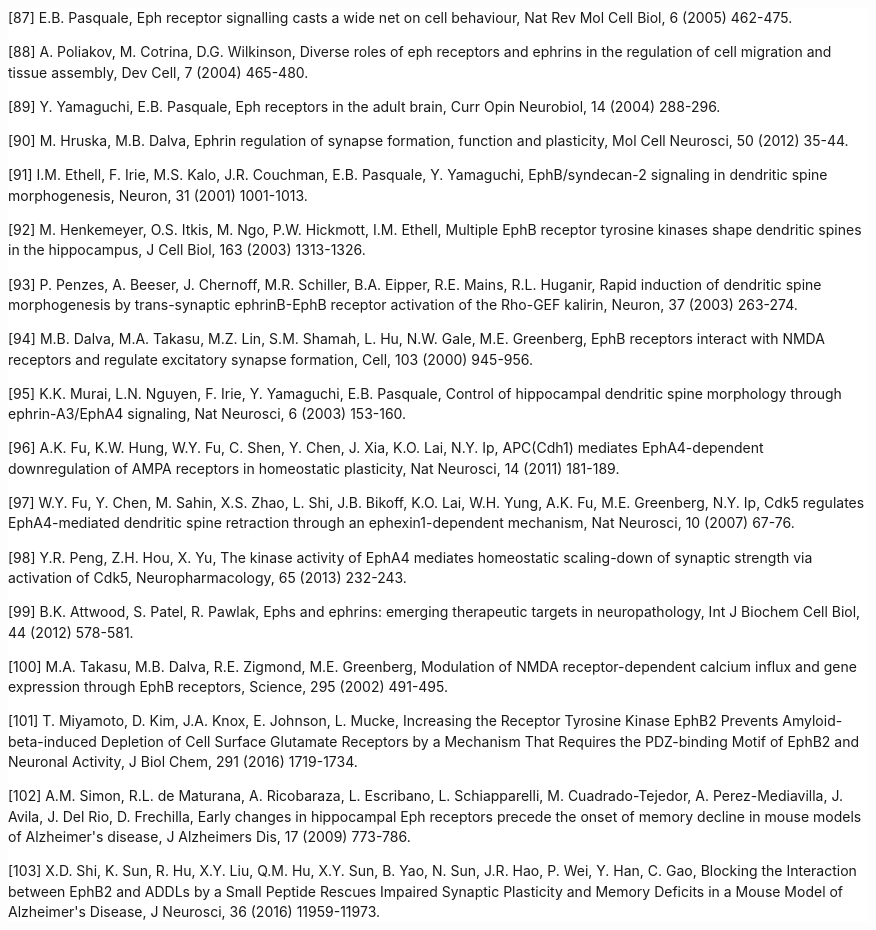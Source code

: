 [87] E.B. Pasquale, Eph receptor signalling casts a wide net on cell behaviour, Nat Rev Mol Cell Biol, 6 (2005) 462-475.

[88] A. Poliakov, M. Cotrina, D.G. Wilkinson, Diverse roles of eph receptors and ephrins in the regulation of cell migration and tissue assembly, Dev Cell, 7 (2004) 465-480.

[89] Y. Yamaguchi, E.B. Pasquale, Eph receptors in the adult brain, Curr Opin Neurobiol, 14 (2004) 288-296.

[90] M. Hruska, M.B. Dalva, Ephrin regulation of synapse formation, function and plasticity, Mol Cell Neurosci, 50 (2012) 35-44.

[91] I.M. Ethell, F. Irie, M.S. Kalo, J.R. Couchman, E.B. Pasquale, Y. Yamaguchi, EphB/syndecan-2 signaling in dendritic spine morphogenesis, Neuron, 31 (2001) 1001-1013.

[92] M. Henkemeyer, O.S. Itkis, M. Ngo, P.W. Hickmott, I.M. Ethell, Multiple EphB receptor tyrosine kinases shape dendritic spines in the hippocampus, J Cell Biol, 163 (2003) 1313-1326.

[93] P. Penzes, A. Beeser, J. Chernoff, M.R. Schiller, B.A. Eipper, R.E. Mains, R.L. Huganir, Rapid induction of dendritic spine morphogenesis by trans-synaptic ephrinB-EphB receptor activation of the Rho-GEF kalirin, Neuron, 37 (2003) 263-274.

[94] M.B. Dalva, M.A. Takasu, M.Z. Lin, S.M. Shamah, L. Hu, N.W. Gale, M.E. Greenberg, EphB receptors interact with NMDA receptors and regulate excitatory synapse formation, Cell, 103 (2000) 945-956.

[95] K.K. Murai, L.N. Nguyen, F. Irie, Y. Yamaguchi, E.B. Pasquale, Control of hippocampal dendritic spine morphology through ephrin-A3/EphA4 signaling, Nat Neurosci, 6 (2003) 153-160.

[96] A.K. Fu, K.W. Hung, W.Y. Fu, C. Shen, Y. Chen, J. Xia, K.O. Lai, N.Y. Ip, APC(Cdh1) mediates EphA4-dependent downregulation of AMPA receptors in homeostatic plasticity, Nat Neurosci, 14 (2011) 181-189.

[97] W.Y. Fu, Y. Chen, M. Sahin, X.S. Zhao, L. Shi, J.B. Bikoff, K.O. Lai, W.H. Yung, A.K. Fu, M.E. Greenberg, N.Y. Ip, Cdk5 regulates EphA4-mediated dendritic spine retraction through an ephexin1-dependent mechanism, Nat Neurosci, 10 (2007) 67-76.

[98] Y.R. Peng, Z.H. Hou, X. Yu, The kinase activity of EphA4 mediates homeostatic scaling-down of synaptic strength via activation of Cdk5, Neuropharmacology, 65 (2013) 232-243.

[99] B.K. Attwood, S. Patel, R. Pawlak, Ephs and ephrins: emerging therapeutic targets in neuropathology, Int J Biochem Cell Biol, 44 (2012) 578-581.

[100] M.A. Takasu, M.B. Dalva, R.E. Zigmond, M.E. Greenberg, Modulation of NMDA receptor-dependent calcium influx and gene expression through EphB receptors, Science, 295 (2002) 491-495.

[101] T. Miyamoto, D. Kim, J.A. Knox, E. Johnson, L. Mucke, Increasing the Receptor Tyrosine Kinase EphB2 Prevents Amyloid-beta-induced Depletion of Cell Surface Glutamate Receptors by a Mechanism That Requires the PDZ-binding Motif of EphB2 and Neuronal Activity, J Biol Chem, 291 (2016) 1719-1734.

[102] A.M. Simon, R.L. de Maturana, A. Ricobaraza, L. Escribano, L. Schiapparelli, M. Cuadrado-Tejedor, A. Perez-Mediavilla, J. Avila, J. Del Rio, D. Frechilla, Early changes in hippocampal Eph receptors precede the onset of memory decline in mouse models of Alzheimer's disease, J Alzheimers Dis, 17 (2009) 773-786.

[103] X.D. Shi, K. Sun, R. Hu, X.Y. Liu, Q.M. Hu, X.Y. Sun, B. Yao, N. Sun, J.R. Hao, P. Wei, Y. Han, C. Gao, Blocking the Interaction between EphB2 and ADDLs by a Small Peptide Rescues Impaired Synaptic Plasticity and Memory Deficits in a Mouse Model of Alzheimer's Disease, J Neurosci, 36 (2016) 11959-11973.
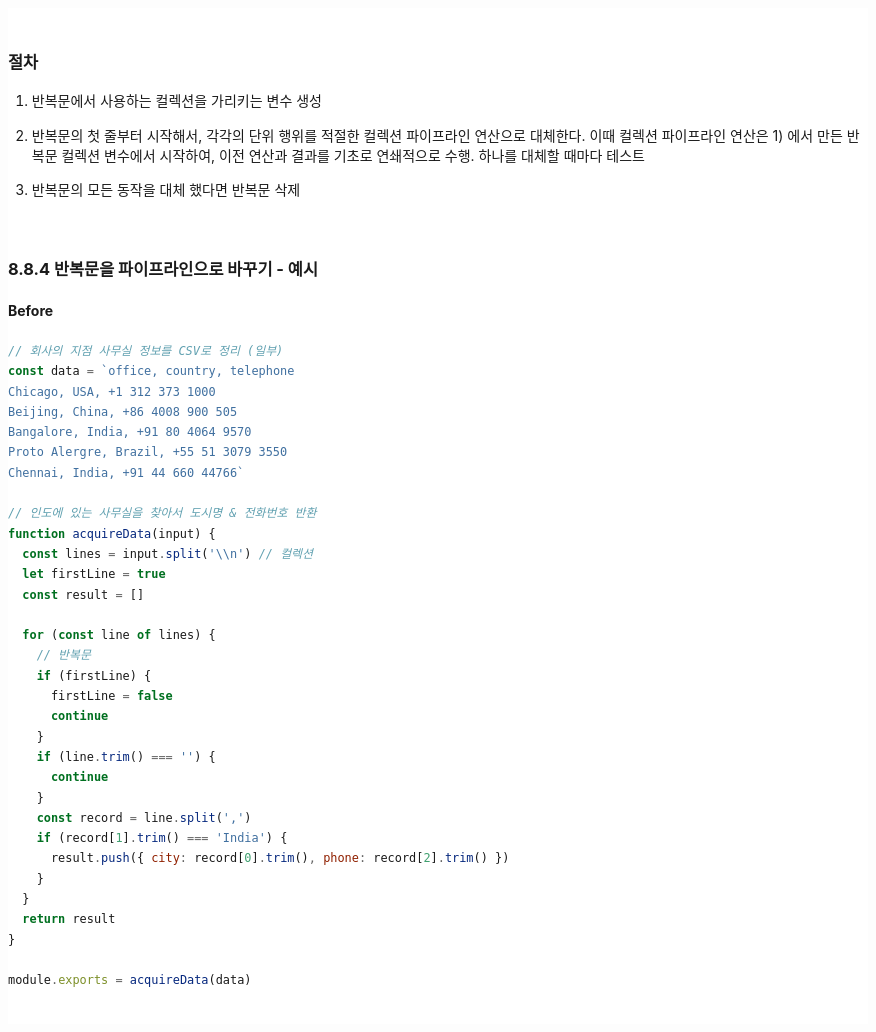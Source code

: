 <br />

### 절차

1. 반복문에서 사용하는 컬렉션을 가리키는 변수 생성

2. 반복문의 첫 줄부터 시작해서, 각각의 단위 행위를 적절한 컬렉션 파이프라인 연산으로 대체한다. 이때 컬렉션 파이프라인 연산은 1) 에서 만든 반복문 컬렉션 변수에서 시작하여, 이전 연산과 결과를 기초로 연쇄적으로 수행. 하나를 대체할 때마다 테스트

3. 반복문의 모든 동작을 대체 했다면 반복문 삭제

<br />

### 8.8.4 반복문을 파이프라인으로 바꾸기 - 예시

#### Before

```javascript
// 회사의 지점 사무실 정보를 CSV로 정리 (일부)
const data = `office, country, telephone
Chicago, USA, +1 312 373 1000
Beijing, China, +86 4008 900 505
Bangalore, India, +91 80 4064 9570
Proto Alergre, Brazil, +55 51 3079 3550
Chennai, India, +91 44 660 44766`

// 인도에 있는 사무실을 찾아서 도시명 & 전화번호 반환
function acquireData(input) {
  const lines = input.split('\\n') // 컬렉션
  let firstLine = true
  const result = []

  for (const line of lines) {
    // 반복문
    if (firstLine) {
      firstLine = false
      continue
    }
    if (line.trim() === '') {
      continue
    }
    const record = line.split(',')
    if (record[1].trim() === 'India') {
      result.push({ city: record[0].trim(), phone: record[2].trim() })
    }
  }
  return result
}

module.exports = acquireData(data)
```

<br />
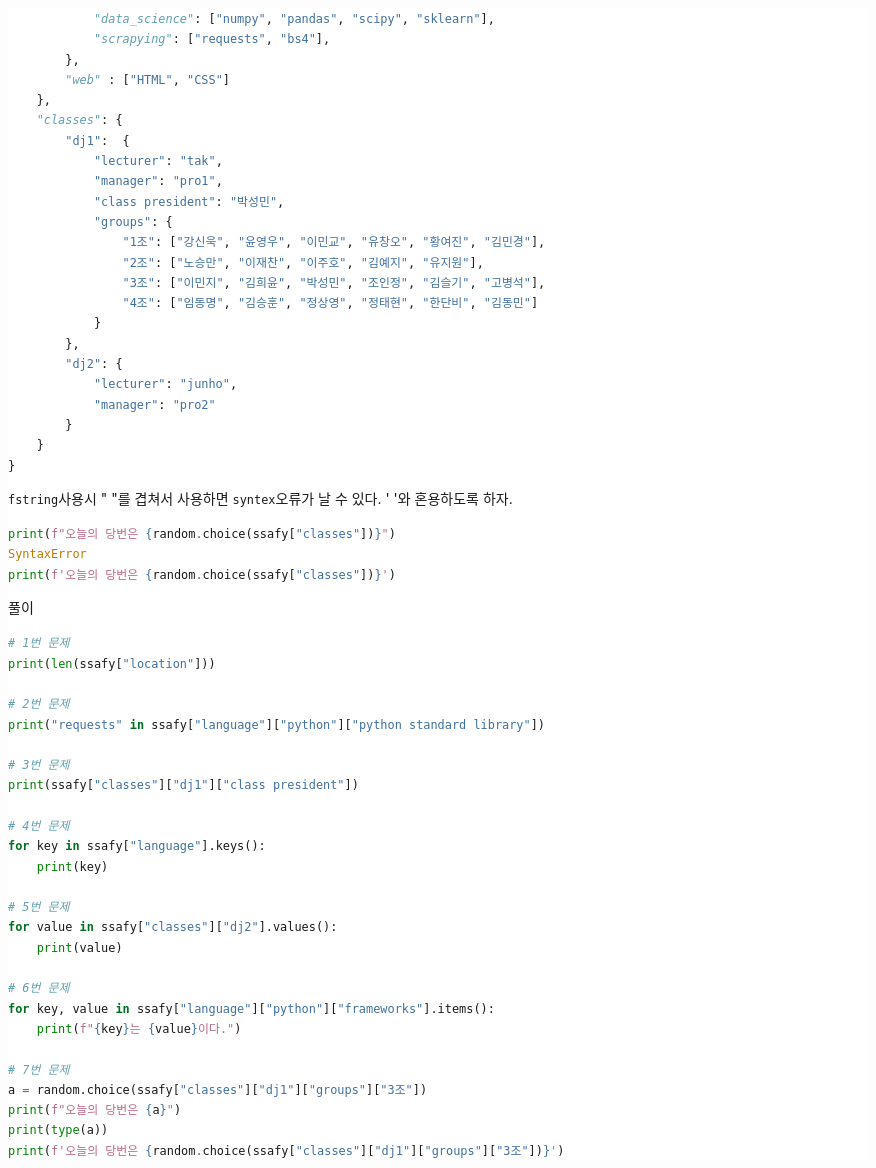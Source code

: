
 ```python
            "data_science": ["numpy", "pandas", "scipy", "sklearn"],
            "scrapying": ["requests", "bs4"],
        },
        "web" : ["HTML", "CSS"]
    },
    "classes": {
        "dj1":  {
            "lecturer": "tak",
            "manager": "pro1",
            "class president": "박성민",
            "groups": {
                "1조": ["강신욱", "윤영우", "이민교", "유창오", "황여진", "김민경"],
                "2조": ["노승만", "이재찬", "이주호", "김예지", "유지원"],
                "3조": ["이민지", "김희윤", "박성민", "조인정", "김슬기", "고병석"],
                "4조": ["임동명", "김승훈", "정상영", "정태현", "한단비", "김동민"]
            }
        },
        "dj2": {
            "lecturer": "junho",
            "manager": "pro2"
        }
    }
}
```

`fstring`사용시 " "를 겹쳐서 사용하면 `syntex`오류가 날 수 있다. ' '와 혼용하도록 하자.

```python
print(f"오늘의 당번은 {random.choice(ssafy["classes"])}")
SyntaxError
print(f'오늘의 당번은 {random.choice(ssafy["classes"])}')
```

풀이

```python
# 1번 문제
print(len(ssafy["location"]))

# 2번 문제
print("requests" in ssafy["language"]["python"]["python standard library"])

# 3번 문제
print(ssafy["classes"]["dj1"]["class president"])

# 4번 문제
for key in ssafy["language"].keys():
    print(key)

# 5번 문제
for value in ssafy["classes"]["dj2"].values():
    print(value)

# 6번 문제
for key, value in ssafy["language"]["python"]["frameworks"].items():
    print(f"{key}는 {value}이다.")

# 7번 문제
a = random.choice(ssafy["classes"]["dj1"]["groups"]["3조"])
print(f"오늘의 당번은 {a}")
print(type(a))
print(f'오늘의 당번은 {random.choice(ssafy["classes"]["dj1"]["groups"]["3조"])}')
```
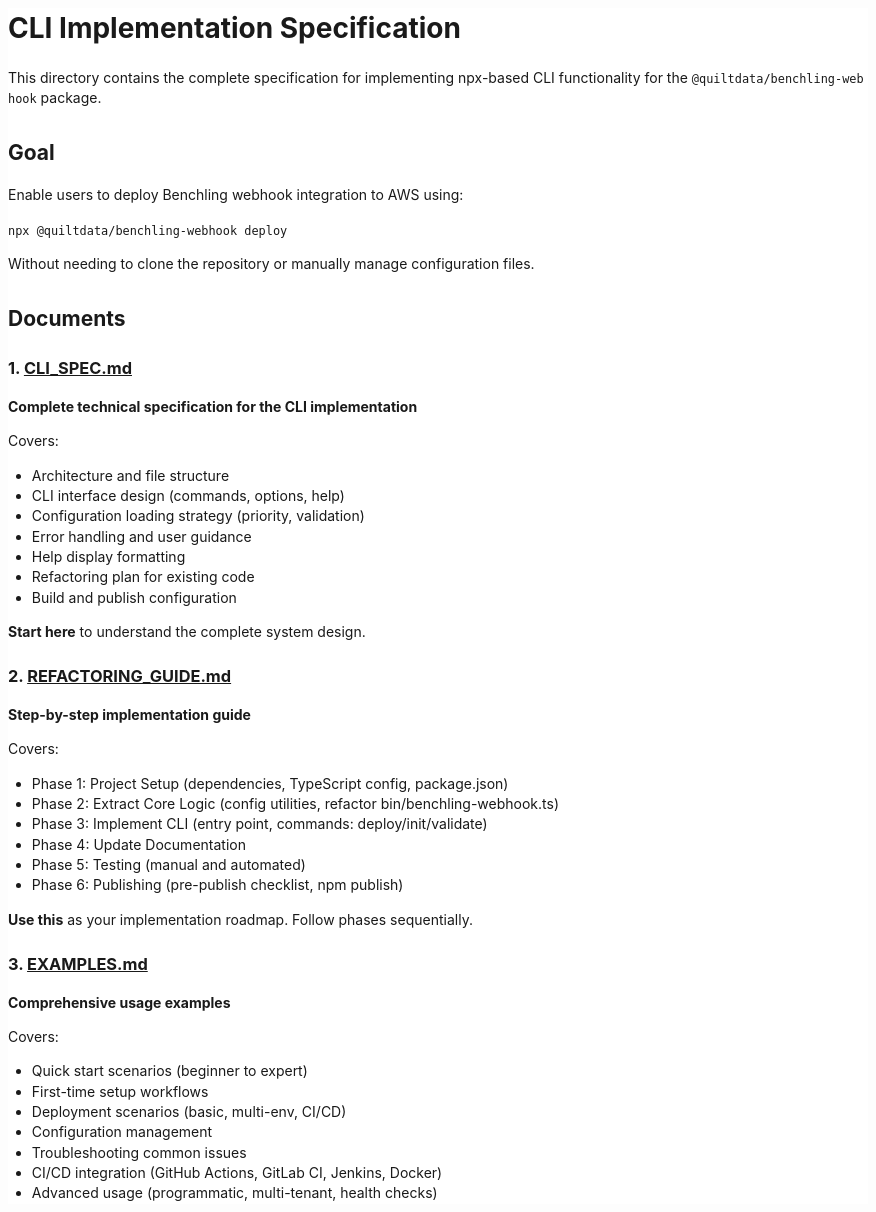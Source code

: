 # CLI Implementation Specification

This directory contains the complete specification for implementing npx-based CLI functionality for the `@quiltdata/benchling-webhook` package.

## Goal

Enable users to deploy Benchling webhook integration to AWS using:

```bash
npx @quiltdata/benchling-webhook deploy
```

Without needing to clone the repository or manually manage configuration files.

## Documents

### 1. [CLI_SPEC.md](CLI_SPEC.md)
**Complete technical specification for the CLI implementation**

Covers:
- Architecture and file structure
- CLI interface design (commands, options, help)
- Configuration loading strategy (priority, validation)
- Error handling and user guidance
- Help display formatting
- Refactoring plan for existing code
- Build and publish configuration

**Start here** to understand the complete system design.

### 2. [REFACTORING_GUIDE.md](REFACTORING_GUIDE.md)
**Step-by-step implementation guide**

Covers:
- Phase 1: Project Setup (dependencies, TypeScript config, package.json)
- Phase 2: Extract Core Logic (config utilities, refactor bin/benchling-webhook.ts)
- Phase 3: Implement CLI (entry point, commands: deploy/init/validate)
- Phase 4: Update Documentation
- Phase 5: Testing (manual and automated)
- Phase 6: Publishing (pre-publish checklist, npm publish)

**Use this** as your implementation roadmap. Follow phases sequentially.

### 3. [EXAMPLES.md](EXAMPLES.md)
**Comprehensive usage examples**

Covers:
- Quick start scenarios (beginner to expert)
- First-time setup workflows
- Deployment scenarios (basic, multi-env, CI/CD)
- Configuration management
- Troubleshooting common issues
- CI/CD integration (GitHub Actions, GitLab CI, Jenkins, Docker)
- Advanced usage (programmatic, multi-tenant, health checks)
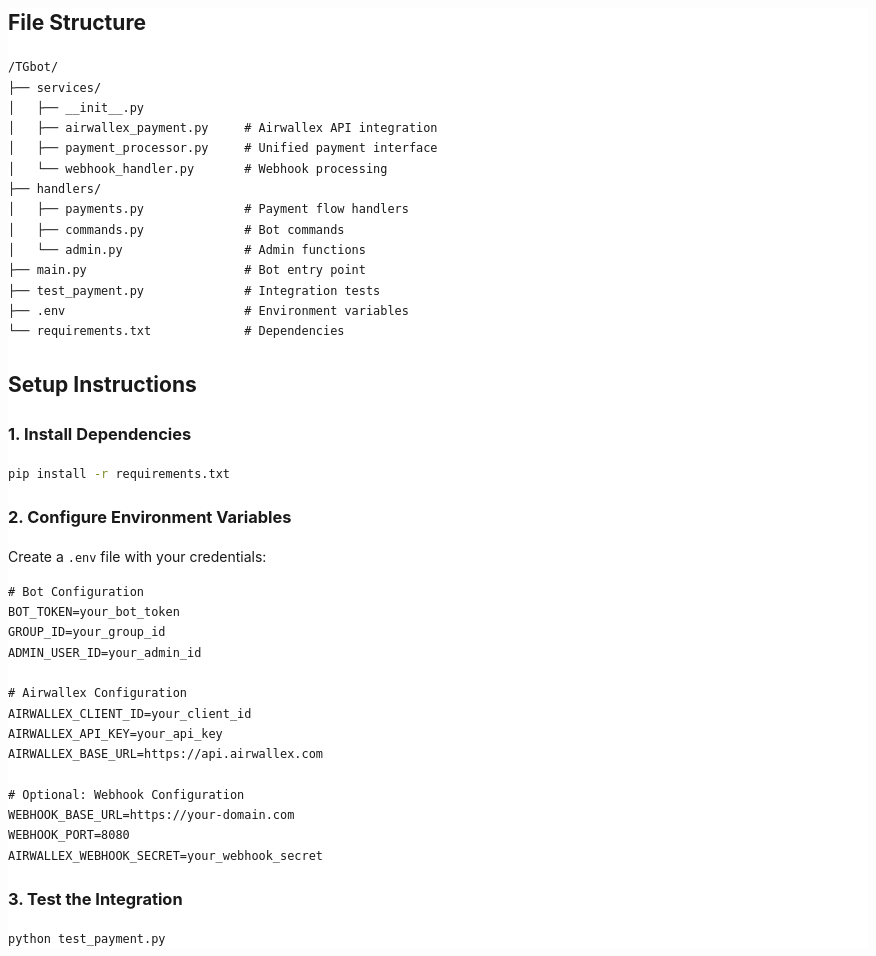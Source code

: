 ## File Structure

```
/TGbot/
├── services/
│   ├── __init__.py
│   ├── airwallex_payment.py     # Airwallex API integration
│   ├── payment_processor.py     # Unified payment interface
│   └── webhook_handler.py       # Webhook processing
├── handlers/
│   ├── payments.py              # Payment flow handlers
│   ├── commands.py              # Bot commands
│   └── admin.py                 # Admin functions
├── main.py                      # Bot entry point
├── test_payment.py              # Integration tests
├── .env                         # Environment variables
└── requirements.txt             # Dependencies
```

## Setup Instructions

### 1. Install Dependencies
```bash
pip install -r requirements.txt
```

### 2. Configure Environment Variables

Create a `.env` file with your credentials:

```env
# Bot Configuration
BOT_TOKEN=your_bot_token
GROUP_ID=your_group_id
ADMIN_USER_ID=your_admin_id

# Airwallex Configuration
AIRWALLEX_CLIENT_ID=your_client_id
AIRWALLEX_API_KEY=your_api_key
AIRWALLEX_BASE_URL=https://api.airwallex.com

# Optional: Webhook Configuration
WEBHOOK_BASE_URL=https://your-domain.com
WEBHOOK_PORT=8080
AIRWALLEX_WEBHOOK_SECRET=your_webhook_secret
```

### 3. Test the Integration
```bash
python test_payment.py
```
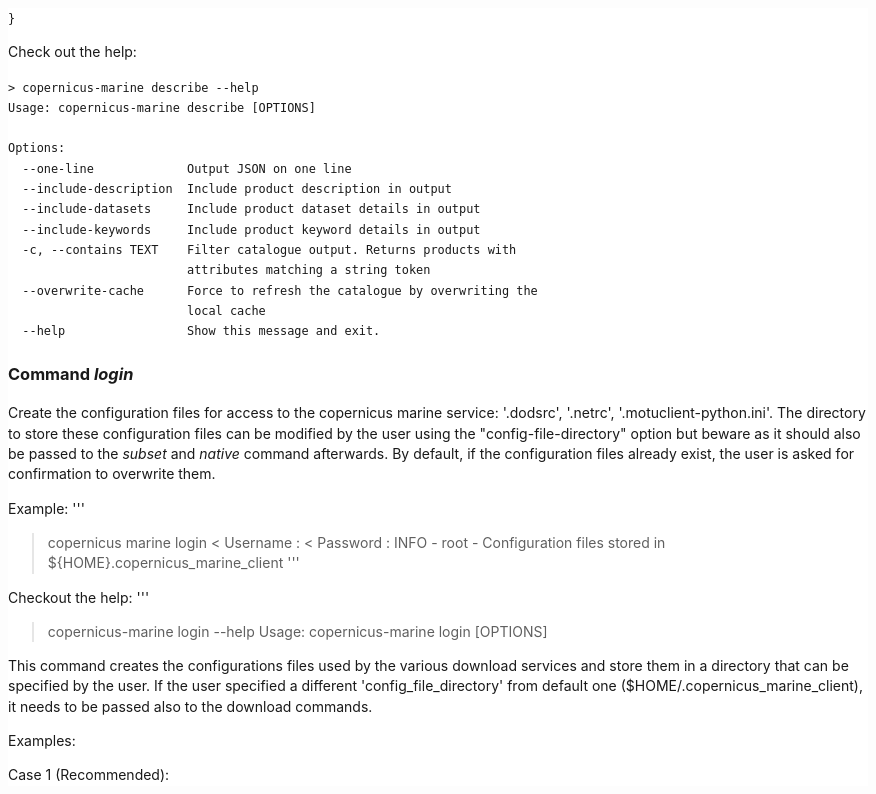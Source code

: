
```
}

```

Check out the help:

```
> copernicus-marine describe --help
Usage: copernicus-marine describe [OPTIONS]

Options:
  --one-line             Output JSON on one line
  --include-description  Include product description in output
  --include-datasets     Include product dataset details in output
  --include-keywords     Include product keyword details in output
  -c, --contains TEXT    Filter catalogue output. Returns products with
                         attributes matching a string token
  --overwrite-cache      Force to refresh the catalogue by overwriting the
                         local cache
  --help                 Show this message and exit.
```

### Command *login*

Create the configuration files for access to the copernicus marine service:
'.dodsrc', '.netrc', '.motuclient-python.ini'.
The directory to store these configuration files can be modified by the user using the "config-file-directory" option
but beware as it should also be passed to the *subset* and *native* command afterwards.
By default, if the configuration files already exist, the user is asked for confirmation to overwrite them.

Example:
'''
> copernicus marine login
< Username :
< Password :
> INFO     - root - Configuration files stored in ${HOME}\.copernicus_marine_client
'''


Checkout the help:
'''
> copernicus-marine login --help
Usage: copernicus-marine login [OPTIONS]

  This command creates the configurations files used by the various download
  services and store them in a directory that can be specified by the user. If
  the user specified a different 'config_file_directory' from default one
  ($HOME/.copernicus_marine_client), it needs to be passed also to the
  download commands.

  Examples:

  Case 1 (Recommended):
++++++++++
• _Activity_: Please go through the material and return each line where the word "value" appears.

• _Expected answer_:
for value in ssafy["classes"]["dj2"].values():
    print(value)
for key, value in ssafy["language"]["python"]["frameworks"].items():
    print(f"{key}는 {value}이다.")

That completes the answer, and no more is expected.